Any picture in the data below gets skipped; print all the rest exactly.
*** Given entries ***
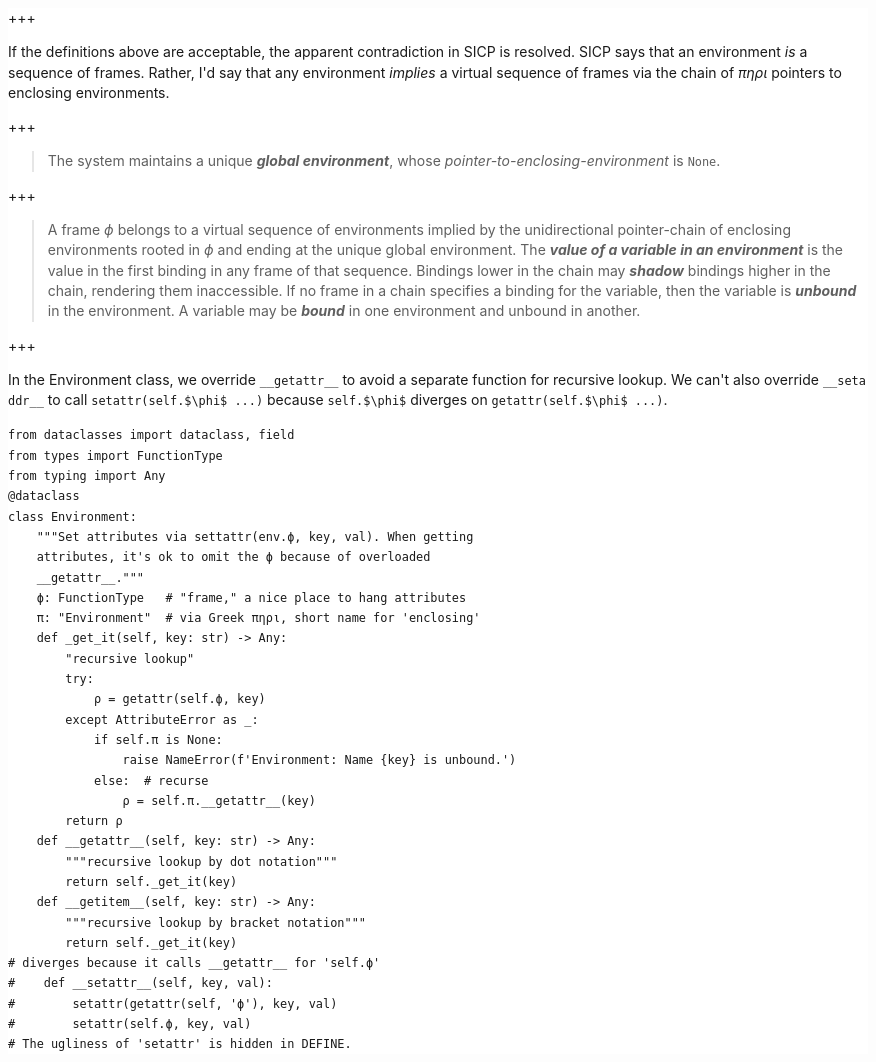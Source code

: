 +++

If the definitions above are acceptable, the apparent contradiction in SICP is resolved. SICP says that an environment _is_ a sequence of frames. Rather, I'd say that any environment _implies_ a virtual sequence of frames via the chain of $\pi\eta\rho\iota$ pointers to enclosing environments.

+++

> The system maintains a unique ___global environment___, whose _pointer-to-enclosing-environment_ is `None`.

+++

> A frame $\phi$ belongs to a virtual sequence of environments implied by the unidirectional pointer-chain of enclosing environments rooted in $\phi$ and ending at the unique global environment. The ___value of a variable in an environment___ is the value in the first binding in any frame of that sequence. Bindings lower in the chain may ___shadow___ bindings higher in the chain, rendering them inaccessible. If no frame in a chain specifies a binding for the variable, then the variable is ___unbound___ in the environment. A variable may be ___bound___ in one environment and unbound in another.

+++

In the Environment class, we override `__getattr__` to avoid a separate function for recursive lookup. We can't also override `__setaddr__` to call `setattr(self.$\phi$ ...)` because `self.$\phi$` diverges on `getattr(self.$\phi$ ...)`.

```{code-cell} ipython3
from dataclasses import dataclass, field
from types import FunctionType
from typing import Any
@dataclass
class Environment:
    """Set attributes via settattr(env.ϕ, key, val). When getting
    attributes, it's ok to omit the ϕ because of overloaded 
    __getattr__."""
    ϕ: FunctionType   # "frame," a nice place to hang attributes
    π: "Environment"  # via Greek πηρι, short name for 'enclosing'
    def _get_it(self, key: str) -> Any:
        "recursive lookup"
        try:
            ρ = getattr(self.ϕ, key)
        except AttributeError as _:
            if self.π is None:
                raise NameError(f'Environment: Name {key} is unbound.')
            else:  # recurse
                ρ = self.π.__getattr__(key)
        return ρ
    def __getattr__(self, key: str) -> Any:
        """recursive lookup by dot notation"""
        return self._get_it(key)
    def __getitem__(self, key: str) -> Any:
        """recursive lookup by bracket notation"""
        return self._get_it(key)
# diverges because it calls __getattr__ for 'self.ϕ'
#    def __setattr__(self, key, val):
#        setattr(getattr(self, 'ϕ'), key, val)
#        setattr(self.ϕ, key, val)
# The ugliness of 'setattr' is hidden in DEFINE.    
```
*** End of Given entries ***
Solution
Source code

: +++

If the definitions above are acceptable, the apparent contradiction in SICP is resolved. SICP says that an environment _is_ a sequence of frames. Rather, I'd say that any environment _implies_ a virtual sequence of frames via the chain of $\pi\eta\rho\iota$ pointers to enclosing environments.

+++

> The system maintains a unique ___global environment___, whose _pointer-to-enclosing-environment_ is `None`.

+++

> A frame $\phi$ belongs to a virtual sequence of environments implied by the unidirectional pointer-chain of enclosing environments rooted in $\phi$ and ending at the unique global environment. The ___value of a variable in an environment___ is the value in the first binding in any frame of that sequence. Bindings lower in the chain may ___shadow___ bindings higher in the chain, rendering them inaccessible. If no frame in a chain specifies a binding for the variable, then the variable is ___unbound___ in the environment. A variable may be ___bound___ in one environment and unbound in another.

+++

In the Environment class, we override `__getattr__` to avoid a separate function for recursive lookup. We can't also override `__setaddr__` to call `setattr(self.$\phi$ ...)` because `self.$\phi$` diverges on `getattr(self.$\phi$ ...)`.

```{code-cell} ipython3
from dataclasses import dataclass, field
from types import FunctionType
from typing import Any
@dataclass
class Environment:
    """Set attributes via settattr(env.ϕ, key, val). When getting
    attributes, it's ok to omit the ϕ because of overloaded 
    __getattr__."""
    ϕ: FunctionType   # "frame," a nice place to hang attributes
    π: "Environment"  # via Greek πηρι, short name for 'enclosing'
    def _get_it(self, key: str) -> Any:
        "recursive lookup"
        try:
            ρ = getattr(self.ϕ, key)
        except AttributeError as _:
            if self.π is None:
                raise NameError(f'Environment: Name {key} is unbound.')
            else:  # recurse
                ρ = self.π.__getattr__(key)
        return ρ
    def __getattr__(self, key: str) -> Any:
        """recursive lookup by dot notation"""
        return self._get_it(key)
    def __getitem__(self, key: str) -> Any:
        """recursive lookup by bracket notation"""
        return self._get_it(key)
# diverges because it calls __getattr__ for 'self.ϕ'
#    def __setattr__(self, key, val):
#        setattr(getattr(self, 'ϕ'), key, val)
#        setattr(self.ϕ, key, val)
# The ugliness of 'setattr' is hidden in DEFINE.    
```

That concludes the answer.